■ Material provided
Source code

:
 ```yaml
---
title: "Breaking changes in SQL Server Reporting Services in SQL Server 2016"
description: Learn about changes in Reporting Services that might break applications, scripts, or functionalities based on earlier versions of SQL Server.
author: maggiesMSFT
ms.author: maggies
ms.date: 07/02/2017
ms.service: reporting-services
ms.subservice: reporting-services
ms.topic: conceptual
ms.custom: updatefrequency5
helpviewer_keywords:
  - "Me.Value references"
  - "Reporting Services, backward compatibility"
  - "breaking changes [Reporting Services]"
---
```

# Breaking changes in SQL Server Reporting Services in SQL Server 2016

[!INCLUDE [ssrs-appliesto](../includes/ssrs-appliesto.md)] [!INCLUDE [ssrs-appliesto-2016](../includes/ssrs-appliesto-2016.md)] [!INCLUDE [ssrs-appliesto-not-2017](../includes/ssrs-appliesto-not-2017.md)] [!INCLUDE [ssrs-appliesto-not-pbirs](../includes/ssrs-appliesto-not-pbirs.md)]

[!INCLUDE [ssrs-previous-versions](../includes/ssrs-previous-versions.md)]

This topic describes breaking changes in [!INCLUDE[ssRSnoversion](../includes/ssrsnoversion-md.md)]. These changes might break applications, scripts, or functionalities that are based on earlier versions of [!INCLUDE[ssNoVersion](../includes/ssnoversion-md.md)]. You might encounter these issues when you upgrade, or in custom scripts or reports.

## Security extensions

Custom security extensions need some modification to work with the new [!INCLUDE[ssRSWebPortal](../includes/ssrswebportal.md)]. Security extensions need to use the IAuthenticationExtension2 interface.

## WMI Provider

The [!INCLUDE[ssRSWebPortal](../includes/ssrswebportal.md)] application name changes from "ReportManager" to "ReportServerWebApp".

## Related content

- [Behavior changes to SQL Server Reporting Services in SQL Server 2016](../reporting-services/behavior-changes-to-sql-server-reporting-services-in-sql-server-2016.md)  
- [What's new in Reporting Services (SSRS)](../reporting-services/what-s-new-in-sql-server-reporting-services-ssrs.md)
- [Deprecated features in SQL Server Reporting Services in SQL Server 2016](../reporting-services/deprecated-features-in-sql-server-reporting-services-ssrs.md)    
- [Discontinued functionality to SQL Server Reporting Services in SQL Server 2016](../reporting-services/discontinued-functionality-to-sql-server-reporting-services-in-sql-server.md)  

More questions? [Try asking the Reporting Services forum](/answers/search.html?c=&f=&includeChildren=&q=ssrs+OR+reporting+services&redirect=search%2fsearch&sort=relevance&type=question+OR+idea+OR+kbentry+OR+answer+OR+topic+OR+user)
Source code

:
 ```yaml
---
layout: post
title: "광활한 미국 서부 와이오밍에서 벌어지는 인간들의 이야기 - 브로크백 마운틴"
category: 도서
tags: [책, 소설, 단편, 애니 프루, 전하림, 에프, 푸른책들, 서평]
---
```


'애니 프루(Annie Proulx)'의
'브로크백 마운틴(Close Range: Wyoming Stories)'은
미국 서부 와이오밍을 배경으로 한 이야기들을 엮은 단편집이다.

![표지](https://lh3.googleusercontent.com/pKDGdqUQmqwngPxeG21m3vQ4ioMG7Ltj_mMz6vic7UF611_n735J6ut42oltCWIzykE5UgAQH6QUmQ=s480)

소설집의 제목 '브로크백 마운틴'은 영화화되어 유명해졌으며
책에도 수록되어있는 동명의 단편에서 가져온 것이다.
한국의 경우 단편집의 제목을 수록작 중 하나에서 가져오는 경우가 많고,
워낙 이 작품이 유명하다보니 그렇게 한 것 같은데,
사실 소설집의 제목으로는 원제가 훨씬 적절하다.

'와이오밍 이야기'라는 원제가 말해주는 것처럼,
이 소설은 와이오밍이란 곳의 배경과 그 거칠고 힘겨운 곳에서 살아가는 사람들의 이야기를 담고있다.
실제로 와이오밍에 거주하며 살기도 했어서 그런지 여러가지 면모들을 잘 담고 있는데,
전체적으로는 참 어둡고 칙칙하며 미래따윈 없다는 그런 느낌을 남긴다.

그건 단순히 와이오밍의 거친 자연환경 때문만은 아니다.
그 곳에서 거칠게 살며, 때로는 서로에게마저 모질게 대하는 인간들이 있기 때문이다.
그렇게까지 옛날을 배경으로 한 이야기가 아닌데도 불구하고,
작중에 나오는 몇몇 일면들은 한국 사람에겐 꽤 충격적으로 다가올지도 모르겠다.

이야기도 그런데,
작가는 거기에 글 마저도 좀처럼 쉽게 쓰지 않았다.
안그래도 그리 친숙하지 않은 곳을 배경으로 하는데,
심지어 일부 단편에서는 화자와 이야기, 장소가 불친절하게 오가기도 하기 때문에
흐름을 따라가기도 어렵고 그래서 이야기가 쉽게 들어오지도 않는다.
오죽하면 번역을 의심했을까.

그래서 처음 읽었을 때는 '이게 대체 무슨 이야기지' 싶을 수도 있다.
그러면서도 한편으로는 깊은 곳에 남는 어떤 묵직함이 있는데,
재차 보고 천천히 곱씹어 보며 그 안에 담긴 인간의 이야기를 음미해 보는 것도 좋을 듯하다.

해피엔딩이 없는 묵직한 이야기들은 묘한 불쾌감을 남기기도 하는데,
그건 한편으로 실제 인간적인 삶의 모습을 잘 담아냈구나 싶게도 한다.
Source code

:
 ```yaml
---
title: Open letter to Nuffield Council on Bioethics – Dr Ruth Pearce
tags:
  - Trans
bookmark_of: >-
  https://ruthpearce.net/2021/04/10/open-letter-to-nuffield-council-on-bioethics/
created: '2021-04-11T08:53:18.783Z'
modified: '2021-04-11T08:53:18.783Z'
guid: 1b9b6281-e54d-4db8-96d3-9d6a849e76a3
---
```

■ Your goal
This task needs one value: the number of lines in the material above that contain the word "applications".

■ Task solution
2